しばらくして、晶が退院したという話を聞いた。俺は迎えに行った。が、どんな顔で会えば良いのかわからない。臆病者には相応しい、深い深い無力感が波となって押し寄せた。
晶の後を付けた。晶はまっすぐ家に向かっているようだった。横断歩道を渡る。その時晶は荷物を落とした。それを拾おうと屈み込む。後ろから来た人がぶつかって、晶が倒れた。
「おっとごめんよ」
そう言って去っていった。晶は起き上がろうと必死になっていたが腕に力が入らないらしく、なかなか起き上がれなかった。俺は手を差し伸べようと歩き出した。瞬間、トラックが突っ込んで来た。晶の細い身体が飛んでいった。居眠り運転だった。晶は即死だそうだ。

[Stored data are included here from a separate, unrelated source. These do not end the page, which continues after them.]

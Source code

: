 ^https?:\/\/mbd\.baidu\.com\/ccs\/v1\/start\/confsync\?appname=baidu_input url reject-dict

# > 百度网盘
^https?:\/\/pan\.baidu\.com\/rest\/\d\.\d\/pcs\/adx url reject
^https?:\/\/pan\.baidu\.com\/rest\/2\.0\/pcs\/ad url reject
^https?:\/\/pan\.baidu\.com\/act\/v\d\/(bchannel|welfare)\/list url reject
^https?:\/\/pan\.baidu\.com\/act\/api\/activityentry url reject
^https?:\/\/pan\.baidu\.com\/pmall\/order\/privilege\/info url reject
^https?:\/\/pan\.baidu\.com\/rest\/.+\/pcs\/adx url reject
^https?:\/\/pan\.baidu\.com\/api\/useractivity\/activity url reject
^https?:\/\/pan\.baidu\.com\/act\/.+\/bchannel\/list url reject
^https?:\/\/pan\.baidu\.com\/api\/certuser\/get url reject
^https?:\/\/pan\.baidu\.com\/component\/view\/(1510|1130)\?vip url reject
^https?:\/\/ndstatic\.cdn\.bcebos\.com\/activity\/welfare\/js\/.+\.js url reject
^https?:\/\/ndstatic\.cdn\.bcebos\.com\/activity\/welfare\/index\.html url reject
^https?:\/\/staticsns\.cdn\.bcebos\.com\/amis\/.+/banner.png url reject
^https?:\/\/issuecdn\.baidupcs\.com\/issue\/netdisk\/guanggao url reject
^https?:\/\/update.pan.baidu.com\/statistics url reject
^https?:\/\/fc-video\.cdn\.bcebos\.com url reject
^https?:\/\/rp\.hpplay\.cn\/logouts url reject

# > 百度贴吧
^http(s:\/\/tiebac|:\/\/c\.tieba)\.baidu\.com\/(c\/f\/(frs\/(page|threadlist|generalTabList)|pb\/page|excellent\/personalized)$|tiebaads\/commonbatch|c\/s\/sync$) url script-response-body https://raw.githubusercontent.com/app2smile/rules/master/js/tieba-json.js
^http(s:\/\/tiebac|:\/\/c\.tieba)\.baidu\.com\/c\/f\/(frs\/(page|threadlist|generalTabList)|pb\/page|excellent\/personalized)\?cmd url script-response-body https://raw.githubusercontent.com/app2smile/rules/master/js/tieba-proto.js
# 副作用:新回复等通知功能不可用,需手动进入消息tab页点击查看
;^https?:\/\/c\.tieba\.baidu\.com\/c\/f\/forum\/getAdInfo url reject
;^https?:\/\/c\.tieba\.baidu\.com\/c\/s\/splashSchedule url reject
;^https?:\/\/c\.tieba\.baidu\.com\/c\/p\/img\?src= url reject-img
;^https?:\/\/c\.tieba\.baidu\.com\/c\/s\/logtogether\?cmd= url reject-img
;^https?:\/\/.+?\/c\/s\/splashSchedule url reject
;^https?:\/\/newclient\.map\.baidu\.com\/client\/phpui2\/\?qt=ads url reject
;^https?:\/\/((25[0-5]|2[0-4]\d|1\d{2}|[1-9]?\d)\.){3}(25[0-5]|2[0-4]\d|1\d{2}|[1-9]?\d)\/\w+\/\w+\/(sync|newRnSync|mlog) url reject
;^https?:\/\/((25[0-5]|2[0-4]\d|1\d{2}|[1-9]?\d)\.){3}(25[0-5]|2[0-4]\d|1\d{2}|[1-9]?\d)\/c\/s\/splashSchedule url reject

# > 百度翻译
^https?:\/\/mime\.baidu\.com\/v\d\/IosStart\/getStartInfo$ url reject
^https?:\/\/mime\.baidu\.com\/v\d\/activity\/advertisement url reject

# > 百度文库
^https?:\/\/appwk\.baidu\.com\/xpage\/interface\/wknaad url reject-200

目の前で亡くしたというのに、しばらくは実感がわかなかったのを覚えている。だが時間が経つにつれて、後悔の念が押し寄せる。後一分遅くあそこを歩いていたら晶は死ななかった。俺がちゃんと迎えに行っていれば死なずにすんだ。ちゃんと話せていれば、もっと話せていれば…どうして俺はこうなんだ。臆病者!何度も自分をそう怒鳴りつけた。しばらくはなにもやる気が起きなかった。
今でも思い出す度に苦しくなる。自分を責めずにはいられない。自分を痛めつけた。何度も何度も。それはしばらくすると、他人に向くようになっていた。